[PROBLEM REQUIREMENTS]:
Only one stretch of the data below is wanted: the lines starting at the one with "- ✅ Applied consistent hover/active states" and ending at the one with "a scary movie!</p>", both included, given again exactly.
[MATERIAL FOR THE TASK — start]
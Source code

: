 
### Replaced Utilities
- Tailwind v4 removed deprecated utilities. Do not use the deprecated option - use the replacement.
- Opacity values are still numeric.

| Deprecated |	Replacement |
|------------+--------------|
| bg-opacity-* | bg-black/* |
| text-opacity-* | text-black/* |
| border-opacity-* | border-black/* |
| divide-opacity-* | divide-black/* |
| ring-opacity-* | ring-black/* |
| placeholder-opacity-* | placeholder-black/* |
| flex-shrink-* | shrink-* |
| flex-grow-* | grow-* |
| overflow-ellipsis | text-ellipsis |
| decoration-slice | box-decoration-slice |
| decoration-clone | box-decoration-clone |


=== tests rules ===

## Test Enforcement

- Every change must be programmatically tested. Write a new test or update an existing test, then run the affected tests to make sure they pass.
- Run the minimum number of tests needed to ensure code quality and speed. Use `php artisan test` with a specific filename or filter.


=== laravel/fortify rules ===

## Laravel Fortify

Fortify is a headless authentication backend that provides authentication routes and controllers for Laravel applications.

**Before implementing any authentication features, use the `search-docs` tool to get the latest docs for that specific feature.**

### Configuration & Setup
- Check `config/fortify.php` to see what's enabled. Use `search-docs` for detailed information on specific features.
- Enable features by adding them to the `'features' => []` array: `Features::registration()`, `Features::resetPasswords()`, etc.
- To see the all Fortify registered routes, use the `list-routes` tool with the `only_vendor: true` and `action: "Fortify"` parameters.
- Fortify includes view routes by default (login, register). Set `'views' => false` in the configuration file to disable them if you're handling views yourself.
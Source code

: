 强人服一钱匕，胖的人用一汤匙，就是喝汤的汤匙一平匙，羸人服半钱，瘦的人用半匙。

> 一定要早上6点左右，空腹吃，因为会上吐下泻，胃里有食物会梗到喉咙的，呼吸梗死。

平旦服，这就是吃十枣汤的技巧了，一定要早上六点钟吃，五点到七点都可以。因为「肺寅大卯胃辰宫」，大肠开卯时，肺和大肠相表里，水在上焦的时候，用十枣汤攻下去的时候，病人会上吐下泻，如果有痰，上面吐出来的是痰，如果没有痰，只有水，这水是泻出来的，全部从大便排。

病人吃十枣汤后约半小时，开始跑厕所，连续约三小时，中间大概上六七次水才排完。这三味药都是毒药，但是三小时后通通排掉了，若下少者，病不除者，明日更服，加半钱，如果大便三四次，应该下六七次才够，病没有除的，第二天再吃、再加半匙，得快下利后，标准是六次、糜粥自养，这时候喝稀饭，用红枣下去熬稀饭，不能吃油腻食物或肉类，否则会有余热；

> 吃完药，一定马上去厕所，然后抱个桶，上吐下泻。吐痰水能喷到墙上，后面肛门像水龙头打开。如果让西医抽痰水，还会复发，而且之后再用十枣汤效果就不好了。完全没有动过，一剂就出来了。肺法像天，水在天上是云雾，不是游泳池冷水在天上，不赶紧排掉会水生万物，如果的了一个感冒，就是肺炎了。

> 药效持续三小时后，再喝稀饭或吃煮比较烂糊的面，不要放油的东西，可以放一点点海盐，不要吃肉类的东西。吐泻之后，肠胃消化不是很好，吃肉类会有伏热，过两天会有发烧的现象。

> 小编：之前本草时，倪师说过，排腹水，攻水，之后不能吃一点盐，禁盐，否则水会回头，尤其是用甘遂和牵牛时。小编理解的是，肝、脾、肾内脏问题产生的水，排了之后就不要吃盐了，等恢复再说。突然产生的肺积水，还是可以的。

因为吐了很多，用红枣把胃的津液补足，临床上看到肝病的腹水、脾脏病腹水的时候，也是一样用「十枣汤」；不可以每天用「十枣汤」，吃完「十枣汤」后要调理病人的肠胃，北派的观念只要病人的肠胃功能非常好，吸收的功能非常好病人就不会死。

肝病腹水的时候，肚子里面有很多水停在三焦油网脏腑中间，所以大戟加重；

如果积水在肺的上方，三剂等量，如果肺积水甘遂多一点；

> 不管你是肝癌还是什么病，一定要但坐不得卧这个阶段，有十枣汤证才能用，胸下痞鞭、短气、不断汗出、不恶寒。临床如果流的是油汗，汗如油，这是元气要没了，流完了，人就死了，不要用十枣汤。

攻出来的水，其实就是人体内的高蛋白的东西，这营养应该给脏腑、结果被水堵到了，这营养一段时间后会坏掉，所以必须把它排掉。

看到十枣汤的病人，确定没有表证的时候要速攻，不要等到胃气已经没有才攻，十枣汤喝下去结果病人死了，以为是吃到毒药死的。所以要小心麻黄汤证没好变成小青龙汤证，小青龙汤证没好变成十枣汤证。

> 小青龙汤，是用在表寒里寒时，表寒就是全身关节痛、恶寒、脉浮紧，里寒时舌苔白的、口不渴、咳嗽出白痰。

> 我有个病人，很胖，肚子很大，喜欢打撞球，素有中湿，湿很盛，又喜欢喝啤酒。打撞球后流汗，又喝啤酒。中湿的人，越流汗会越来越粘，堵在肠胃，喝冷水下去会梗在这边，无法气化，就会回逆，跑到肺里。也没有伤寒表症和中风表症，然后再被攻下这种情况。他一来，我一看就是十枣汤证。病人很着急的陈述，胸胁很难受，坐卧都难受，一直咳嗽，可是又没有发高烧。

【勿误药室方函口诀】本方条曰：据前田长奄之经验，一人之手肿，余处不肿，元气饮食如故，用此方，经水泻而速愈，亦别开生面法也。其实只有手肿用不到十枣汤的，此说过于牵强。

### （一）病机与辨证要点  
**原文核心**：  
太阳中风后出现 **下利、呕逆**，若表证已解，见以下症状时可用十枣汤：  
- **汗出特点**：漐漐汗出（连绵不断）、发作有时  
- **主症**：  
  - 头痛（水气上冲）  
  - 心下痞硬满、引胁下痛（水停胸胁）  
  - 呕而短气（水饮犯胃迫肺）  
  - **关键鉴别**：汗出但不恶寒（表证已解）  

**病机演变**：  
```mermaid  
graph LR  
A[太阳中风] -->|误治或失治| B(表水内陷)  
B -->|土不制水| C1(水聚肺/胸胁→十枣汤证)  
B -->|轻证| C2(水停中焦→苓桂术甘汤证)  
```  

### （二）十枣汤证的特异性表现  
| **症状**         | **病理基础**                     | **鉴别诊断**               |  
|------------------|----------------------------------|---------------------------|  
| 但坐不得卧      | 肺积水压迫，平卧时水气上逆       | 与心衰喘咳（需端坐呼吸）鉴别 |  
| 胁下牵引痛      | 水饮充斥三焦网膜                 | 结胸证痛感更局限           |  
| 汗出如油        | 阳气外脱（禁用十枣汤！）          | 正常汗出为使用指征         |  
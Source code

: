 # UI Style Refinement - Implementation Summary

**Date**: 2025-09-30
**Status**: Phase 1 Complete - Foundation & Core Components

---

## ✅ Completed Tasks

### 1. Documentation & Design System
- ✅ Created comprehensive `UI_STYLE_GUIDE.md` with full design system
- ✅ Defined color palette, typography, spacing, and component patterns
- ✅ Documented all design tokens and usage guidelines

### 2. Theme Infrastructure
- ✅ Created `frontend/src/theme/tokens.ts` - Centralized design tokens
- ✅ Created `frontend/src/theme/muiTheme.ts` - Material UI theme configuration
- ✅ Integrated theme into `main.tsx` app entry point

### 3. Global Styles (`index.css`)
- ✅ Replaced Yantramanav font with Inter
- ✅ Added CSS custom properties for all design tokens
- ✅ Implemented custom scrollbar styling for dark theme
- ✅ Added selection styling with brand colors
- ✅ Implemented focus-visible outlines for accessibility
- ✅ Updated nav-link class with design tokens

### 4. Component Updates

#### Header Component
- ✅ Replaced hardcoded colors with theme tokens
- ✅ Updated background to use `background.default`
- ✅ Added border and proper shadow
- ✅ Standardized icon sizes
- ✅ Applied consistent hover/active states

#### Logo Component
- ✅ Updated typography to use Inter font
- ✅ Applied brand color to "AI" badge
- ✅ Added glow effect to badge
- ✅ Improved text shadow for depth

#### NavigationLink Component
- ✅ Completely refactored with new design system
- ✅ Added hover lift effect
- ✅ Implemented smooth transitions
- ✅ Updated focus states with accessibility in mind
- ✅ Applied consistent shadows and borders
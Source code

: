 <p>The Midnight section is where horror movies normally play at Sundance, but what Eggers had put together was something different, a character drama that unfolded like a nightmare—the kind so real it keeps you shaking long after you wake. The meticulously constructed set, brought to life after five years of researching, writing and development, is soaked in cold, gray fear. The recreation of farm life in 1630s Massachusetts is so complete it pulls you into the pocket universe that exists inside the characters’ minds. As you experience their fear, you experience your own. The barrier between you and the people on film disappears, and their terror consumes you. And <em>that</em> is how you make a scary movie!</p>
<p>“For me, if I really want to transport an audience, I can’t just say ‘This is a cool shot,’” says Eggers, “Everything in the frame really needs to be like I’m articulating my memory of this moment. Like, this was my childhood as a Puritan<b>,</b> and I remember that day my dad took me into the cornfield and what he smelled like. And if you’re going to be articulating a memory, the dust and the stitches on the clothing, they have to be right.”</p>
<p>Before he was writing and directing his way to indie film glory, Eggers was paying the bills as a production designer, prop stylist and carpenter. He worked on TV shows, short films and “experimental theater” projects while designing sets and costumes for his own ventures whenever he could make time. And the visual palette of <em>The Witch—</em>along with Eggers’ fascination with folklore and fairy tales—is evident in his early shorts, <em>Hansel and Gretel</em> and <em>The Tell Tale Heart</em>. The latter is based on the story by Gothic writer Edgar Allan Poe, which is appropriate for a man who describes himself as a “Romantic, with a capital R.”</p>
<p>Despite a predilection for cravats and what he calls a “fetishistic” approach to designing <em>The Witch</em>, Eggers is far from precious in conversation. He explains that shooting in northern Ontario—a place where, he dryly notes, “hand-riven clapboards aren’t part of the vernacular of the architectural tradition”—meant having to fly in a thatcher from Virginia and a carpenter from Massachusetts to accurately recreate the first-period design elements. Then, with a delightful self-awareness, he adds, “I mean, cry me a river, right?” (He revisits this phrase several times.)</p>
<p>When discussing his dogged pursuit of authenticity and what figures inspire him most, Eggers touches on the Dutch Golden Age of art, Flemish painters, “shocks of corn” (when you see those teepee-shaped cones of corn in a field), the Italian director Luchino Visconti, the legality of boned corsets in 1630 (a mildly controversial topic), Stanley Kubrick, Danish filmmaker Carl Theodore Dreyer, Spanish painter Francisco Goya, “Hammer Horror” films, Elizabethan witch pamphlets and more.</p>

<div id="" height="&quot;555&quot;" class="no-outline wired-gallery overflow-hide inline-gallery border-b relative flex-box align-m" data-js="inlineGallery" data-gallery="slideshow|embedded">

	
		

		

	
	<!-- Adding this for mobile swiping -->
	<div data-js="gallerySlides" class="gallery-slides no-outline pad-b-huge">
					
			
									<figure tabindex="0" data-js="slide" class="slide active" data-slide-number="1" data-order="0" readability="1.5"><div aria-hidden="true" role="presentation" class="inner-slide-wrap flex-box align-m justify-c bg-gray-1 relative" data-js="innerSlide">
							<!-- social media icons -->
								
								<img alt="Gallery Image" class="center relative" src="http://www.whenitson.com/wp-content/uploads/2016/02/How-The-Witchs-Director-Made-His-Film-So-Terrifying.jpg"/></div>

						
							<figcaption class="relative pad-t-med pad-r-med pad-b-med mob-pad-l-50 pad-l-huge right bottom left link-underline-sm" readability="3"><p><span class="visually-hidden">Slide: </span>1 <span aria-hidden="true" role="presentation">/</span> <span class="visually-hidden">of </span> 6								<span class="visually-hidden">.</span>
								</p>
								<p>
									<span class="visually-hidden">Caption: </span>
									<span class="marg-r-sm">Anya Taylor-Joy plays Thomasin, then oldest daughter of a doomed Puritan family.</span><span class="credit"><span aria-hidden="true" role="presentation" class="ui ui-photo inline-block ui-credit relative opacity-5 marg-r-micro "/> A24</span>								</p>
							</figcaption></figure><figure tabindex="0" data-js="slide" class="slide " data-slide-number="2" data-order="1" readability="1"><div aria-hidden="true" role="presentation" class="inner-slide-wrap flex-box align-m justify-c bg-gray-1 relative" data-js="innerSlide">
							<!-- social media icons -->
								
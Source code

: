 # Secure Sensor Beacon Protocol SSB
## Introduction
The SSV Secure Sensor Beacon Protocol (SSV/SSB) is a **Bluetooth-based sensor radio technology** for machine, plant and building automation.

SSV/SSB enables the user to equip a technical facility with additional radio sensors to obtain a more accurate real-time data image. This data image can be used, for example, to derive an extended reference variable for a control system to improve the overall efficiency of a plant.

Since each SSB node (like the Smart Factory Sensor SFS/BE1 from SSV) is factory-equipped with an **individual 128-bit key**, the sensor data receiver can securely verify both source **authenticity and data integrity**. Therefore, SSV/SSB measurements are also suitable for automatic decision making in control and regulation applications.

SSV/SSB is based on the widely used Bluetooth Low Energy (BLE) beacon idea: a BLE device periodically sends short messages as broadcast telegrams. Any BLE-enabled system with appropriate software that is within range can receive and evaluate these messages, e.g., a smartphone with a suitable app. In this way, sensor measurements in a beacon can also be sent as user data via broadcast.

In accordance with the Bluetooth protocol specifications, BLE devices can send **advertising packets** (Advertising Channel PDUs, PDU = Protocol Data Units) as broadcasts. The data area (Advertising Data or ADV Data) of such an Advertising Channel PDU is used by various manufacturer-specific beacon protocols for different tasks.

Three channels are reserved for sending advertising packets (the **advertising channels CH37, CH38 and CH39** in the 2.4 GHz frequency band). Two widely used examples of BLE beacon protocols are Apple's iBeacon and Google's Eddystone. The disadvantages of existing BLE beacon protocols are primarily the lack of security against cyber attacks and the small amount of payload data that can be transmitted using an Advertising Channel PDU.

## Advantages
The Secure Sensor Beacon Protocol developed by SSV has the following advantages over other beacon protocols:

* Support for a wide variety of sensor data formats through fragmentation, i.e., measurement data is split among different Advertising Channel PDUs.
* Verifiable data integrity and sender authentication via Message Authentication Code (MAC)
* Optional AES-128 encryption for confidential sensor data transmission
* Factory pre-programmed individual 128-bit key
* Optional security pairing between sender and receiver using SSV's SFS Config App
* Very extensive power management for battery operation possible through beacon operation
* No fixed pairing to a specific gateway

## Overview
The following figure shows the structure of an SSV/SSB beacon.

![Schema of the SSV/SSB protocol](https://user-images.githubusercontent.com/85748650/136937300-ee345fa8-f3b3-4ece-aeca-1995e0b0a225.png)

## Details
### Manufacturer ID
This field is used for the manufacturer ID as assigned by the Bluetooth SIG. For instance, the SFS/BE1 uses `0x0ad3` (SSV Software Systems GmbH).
[MATERIAL FOR THE TASK — finish]
[RESULT BELOW]:
- ✅ Applied consistent hover/active states

#### Logo Component
- ✅ Updated typography to use Inter font
- ✅ Applied brand color to "AI" badge
- ✅ Added glow effect to badge
- ✅ Improved text shadow for depth

#### NavigationLink Component
- ✅ Completely refactored with new design system
- ✅ Added hover lift effect
- ✅ Implemented smooth transitions
- ✅ Updated focus states with accessibility in mind
- ✅ Applied consistent shadows and borders
Source code

: <p>The Midnight section is where horror movies normally play at Sundance, but what Eggers had put together was something different, a character drama that unfolded like a nightmare—the kind so real it keeps you shaking long after you wake. The meticulously constructed set, brought to life after five years of researching, writing and development, is soaked in cold, gray fear. The recreation of farm life in 1630s Massachusetts is so complete it pulls you into the pocket universe that exists inside the characters’ minds. As you experience their fear, you experience your own. The barrier between you and the people on film disappears, and their terror consumes you. And <em>that</em> is how you make a scary movie!</p>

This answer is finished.